The report’s key findings:

• Repurposed medicines (i.e., with additional indications) have made demonstrable impact and hold great potential in addressing our most pressing health challenges.

There are many examples like zidovudine, and the future is just as promising. Researchers believe that repurposing existing medicines is the key to tackling growing health issue without effective treatment options , such as Alzheimer’s, as well as many of the roughly 8,000 rare diseases affecting patients worldwide.

• Repurposed medicines benefit patients because they already have a known track record in other patient populations.

The safety profile, including potential side effects and drug interactions, of a repurposed drug is more well-known than that of an entirely new medicine. This real-world evidence helps patients and physicians alike make better informed treatment decisions.

• Identifying a repurposed medicine, and bringing it to patients, requires a significant investment.

It is truly a myth that repurposing existing medicines is faster and less expensive than for “new” medicines. Repurposing medicines is almost always the result of extensive research and clinical trials, requiring significant time and resources. Conducting these trials can cost “tens or even hundreds of millions of dollars” and take years to complete.

• Patents spur research and development of repurposed medicines.

The development process around repurposed medicines is incredibly risky, given there is a track record of little support on these therapies from government or other public agencies, and new forms, uses and indications are usually recognized long after initial patent protection on a product has been obtained. Additional patent protections on repurposed indications are critical to incentivizing companies to make the R&D investment required.
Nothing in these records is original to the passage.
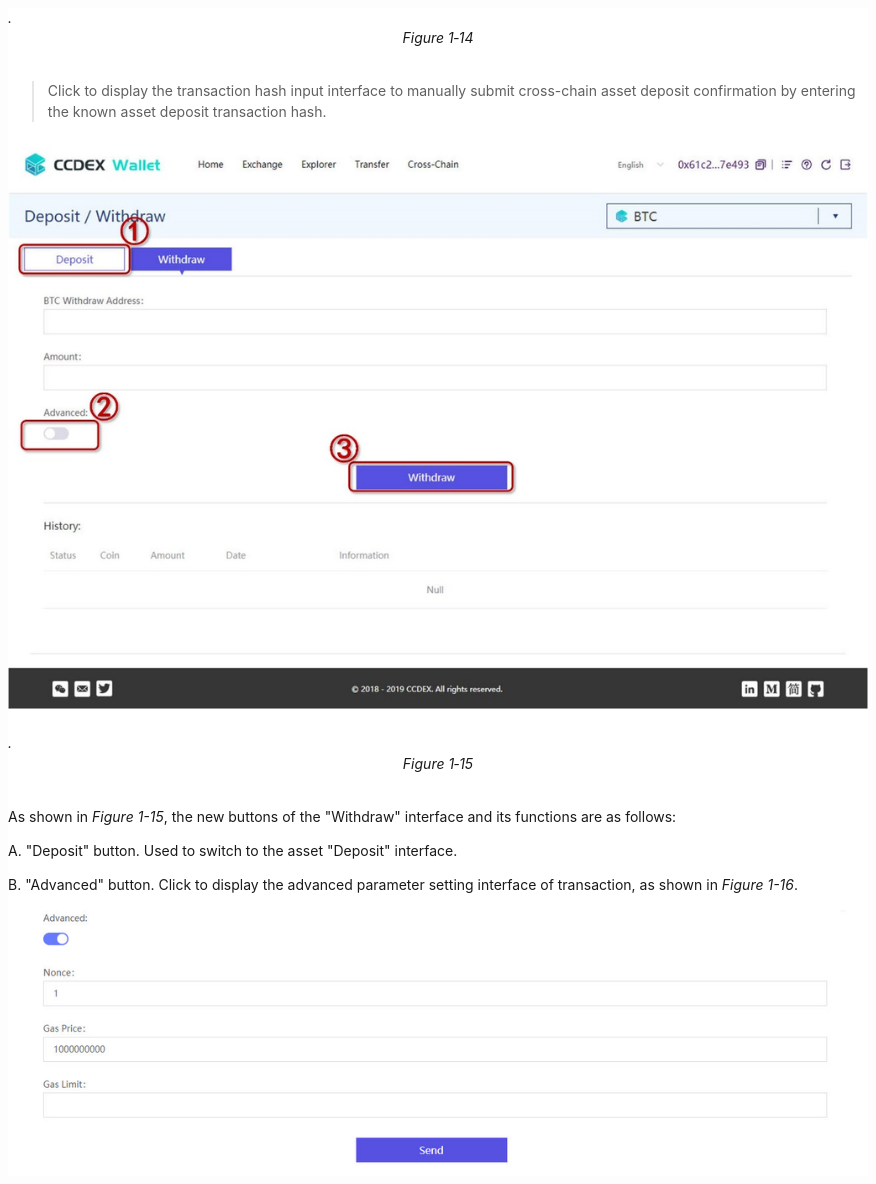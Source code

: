 ###### .　　　　　　　　　　　　　　　　　　　　　　　　　　　　　　<center>*Figure* *1‑14*</center>

> Click to display the transaction hash input interface to manually submit cross-chain asset deposit confirmation by entering the known asset deposit transaction hash.

![](img/image15.jpeg) 

###### .　　　　　　　　　　　　　　　　　　　　　　　　　　　　　　<center>*Figure* *1‑15*</center>

As shown in *Figure 1-15*, the new buttons of the \"Withdraw\" interface and its functions are as follows:

A.  \"Deposit\" button. Used to switch to the asset \"Deposit\" interface.

B.  \"Advanced\" button. Click to display the advanced parameter setting interface of transaction, as shown in *Figure 1-16*.

![](img/image11.jpg)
However, there are some potential barriers to fully supporting new innovations for patients. India and Indonesia, for example, do not offer patent protection for forms or new uses of known medicines because these medicines are not considered novel. That is why some Indian companies, such as Excelra and Dr. Reddy’s, are investing in foreign R&D on repurposed medicines – a missed opportunity for the Indian economy.

Supporting the development of repurposed medicines with a strong intellectual property ecosystem, including patent designations for new forms, new uses and new indications, can go a long way in not only recognizing the significant investment of these discoveries, but also delivering new therapies to patients who need them worldwide.